An Agentic AI Framework for Ingestion and Standardization of Single-Cell RNA-seq Data Analysis
Listed in
This article is not in any list yet, why not save it to one of your lists.Abstract
The proliferation of publicly available single-cell RNA sequencing (scRNA-seq) data has created significant opportunities in biomedical research. However, the reuse of these resources is constrained by a series of preparatory steps, including metadata extraction from primary literature, retrieval of datasets from corresponding repositories, and the subsequent manual execution of standardized downstream analysis. These tasks often require manual scripting and rely on fragmented workflows, limiting accessibility and increasing turnaround time. To address these challenges, we designed a two-component system consisting of an artificial intelligence (AI) agent coordinating an automated analysis pipeline.

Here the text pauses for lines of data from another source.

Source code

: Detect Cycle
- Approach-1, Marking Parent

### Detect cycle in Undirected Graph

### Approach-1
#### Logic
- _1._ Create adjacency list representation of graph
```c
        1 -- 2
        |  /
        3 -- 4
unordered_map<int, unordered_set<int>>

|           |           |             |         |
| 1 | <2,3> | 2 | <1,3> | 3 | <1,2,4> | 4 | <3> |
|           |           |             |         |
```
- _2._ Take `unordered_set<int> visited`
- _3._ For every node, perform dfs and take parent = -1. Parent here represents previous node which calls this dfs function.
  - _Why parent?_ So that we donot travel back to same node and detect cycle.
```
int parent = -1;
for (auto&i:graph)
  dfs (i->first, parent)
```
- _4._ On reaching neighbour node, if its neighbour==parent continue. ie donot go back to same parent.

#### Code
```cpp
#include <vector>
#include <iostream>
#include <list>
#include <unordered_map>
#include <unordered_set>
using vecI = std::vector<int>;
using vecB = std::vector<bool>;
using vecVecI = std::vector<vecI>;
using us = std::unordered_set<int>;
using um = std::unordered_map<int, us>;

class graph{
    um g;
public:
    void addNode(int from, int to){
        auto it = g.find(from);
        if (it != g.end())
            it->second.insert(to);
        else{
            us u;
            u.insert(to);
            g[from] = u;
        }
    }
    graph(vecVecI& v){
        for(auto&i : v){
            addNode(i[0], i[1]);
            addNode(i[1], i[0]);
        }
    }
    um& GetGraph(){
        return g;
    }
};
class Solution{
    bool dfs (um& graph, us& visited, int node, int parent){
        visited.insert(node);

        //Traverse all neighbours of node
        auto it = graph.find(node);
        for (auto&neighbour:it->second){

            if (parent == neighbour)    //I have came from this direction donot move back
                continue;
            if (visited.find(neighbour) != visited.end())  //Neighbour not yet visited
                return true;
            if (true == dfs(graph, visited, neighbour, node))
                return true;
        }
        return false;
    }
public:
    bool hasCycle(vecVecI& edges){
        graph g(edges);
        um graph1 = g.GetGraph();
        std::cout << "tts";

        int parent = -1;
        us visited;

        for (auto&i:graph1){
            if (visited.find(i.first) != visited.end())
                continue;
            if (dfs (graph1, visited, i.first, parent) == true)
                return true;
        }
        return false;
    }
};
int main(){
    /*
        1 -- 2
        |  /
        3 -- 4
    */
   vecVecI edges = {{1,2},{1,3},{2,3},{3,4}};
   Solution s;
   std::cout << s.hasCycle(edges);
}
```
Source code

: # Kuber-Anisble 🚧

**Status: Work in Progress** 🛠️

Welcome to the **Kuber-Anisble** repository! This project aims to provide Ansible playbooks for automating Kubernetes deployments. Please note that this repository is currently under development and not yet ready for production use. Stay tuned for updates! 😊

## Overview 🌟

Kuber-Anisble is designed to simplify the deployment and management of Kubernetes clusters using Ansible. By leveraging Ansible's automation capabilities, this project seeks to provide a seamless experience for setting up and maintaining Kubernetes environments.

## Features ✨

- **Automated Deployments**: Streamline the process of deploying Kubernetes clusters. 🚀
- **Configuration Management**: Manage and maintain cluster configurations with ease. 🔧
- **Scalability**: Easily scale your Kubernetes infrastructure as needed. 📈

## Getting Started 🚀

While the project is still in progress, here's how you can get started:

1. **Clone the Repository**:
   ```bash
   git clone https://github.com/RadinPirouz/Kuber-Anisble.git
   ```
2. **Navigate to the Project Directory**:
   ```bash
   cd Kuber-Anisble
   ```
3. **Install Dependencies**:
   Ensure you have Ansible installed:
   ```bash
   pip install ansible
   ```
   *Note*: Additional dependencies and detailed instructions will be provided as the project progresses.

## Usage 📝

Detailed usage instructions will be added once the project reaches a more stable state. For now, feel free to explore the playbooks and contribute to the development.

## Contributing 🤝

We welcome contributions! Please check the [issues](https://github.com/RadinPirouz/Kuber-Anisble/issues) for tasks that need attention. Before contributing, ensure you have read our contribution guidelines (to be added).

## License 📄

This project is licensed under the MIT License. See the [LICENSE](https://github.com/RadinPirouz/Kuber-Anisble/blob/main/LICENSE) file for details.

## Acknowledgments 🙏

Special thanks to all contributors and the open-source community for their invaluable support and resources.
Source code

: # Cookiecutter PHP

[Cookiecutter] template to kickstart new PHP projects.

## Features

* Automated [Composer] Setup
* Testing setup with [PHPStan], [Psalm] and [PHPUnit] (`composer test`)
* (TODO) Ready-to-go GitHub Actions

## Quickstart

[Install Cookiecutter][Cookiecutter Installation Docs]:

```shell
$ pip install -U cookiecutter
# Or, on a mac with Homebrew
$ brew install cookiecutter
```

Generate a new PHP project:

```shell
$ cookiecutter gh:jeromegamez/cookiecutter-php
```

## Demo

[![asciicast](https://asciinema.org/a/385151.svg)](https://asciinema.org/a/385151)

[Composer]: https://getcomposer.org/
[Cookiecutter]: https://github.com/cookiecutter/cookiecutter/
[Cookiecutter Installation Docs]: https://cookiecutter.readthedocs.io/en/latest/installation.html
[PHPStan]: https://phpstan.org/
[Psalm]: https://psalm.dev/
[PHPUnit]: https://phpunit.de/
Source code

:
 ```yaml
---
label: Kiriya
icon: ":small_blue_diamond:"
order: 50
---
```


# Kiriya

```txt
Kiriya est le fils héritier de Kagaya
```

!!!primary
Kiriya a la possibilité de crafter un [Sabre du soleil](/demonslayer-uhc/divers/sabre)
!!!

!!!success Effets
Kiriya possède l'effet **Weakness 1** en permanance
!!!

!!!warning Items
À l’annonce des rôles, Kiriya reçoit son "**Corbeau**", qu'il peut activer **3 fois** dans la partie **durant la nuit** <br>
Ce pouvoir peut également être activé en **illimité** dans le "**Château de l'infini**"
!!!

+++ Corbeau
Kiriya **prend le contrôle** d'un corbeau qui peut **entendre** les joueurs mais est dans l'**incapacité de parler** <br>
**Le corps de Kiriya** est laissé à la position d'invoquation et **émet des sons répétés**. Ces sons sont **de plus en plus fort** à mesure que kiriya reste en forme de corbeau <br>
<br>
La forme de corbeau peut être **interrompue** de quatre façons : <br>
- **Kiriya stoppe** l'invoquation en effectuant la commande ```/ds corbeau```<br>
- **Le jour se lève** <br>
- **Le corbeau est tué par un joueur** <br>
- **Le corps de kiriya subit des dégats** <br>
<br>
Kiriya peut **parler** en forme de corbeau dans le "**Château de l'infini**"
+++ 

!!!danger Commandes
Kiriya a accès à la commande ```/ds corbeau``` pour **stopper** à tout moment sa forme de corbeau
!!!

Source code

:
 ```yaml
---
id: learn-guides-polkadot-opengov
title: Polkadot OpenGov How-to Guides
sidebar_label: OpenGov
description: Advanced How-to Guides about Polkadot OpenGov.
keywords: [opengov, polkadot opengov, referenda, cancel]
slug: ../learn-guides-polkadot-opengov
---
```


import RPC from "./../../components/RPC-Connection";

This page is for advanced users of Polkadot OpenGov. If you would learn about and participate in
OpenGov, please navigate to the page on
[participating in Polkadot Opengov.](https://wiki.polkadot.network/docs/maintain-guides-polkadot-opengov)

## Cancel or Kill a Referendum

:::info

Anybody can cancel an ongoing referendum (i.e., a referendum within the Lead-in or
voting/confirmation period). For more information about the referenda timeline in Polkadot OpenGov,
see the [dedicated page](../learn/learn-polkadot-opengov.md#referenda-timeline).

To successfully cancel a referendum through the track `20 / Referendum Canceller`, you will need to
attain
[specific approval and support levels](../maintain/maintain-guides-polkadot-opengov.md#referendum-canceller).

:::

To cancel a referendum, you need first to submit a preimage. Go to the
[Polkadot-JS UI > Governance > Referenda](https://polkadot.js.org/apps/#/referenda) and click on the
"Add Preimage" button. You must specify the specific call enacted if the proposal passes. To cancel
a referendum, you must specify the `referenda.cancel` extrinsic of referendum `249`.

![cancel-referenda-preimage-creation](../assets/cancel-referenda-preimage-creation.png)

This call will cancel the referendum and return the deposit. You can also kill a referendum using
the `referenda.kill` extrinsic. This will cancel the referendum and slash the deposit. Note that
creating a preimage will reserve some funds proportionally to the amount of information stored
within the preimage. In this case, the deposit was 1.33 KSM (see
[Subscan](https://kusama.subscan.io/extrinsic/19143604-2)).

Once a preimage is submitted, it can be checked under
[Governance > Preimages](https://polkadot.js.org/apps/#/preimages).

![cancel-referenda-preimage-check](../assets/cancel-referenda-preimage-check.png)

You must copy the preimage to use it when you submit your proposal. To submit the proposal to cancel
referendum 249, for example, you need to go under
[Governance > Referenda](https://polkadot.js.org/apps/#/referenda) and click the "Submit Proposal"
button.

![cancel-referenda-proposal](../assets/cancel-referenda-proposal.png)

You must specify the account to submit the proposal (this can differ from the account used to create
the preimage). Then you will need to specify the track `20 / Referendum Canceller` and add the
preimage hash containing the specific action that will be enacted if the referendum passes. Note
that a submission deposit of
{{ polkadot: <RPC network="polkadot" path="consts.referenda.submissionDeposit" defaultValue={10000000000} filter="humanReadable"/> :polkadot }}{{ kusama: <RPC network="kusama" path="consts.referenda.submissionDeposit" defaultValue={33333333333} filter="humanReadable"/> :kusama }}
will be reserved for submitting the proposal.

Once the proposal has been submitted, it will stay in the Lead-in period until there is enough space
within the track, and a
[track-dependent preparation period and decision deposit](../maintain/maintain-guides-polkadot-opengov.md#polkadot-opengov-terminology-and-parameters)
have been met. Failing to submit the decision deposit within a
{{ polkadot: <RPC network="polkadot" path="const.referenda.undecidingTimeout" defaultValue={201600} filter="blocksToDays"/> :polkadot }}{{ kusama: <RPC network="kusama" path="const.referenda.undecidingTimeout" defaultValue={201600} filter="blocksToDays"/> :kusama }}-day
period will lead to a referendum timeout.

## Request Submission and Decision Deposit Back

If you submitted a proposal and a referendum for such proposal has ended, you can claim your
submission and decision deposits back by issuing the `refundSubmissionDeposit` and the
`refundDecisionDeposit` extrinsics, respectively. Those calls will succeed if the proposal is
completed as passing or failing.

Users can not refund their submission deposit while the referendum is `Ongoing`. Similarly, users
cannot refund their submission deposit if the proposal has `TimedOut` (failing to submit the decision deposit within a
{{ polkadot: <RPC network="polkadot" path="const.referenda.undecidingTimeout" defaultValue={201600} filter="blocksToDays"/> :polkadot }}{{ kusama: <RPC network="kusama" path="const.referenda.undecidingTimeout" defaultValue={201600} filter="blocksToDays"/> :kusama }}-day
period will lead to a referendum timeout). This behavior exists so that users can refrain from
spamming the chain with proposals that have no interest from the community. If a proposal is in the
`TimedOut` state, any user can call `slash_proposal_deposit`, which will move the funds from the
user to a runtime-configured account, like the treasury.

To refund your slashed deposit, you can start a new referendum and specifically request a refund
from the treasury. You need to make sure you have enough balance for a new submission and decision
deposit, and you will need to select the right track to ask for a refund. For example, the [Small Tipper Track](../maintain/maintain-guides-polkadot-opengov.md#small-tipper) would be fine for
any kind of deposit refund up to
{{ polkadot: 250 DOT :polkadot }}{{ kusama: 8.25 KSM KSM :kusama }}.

CellAtria (Agentic Triage of Regulated single-cell data Ingestion and Analysis) is an agentic AI framework that enables dialogue-driven, document-to-analysis automation through a chatbot interface. Built on a graph-based, multi-actor architecture, CellAtria integrates a large language model (LLM) with tool-execution capabilities to orchestrate the full lifecycle of data reuse. To support downstream analysis, CellAtria incorporates CellExpress, a co-developed pipeline that applies state-of-the-art scRNA-seq processing steps to transform raw count matrices into analysis-ready single-cell profiles. Thus, CellAtria provides computational skill-agnostic and time-efficient access to standardized single-cell data ingestion and analysis.